XEL-AM is a radio station in Los Reyes Acaquilpan, State of Mexico, serving Mexico City. Broadcasting on 1260 kHz, XEL-AM is owned by Grupo ACIR. The station is known as La Comadre with a grupera format.

History
The first concession for what would become XEL was actually for a station on 1140 kHz with the call sign XETA, made to Manuel Espinosa Tagle on August 16, 1932. The station spent the next 17 years under a revolving door of owners: Esperanza Romero González, Banco Capitalizador de Ahorros, Financiera de Inversiones, Ramón Ferreiro Rodriguez, Fidel Hernández Calderón, and finally stability under Radio Impulsora Hérdez, S.A. The station became XEL-AM by the 1950s and moved to 1260 kHz in the 1960s. The station for most of its life carried the name "Radio Capital".

In 1964, accountant Francisco Ibarra bought the station, making it Grupo ACIR's first station in Mexico City. The format was changed to rock in English with the slogan Una buena costumbre de la gente joven ("A good habit of young people").

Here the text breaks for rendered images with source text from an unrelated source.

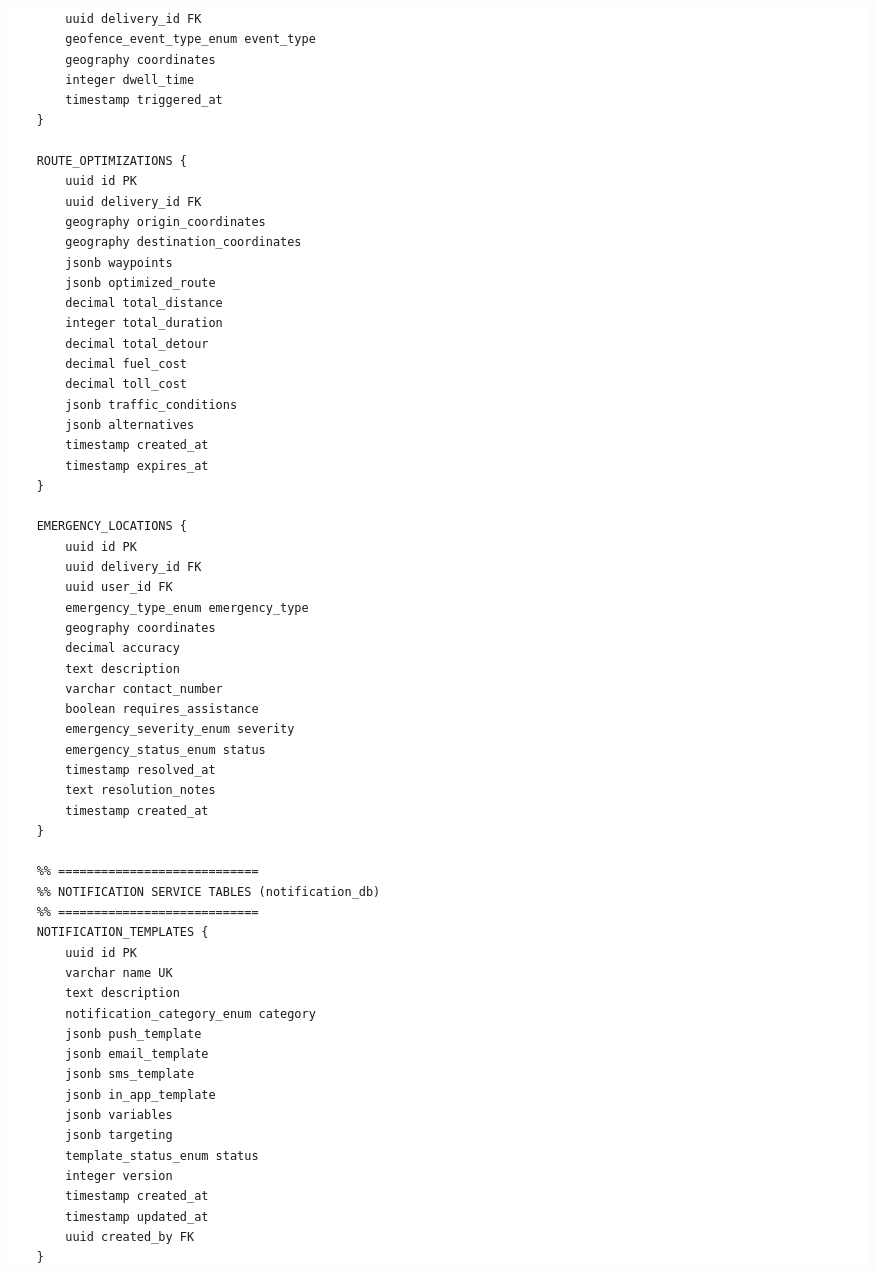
 ```mermaid
        uuid delivery_id FK
        geofence_event_type_enum event_type
        geography coordinates
        integer dwell_time
        timestamp triggered_at
    }

    ROUTE_OPTIMIZATIONS {
        uuid id PK
        uuid delivery_id FK
        geography origin_coordinates
        geography destination_coordinates
        jsonb waypoints
        jsonb optimized_route
        decimal total_distance
        integer total_duration
        decimal total_detour
        decimal fuel_cost
        decimal toll_cost
        jsonb traffic_conditions
        jsonb alternatives
        timestamp created_at
        timestamp expires_at
    }

    EMERGENCY_LOCATIONS {
        uuid id PK
        uuid delivery_id FK
        uuid user_id FK
        emergency_type_enum emergency_type
        geography coordinates
        decimal accuracy
        text description
        varchar contact_number
        boolean requires_assistance
        emergency_severity_enum severity
        emergency_status_enum status
        timestamp resolved_at
        text resolution_notes
        timestamp created_at
    }

    %% ============================
    %% NOTIFICATION SERVICE TABLES (notification_db)
    %% ============================
    NOTIFICATION_TEMPLATES {
        uuid id PK
        varchar name UK
        text description
        notification_category_enum category
        jsonb push_template
        jsonb email_template
        jsonb sms_template
        jsonb in_app_template
        jsonb variables
        jsonb targeting
        template_status_enum status
        integer version
        timestamp created_at
        timestamp updated_at
        uuid created_by FK
    }

```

In 1989, the station became the general format "Radio ACIR", a format moved from XEVOZ-AM 1590; that station picked up the rock music format and Radio Capital name.

In May 2003, the station was relaunched as "La 12 60" with a focus on self-help, health and family affairs matters.

On July 1, 2015, as part of larger changes at Grupo ACIR, the self-help format was jettisoned to make XEL the flagship station of ACIR's La Comadre regional Mexican format, returning the format to Mexico City.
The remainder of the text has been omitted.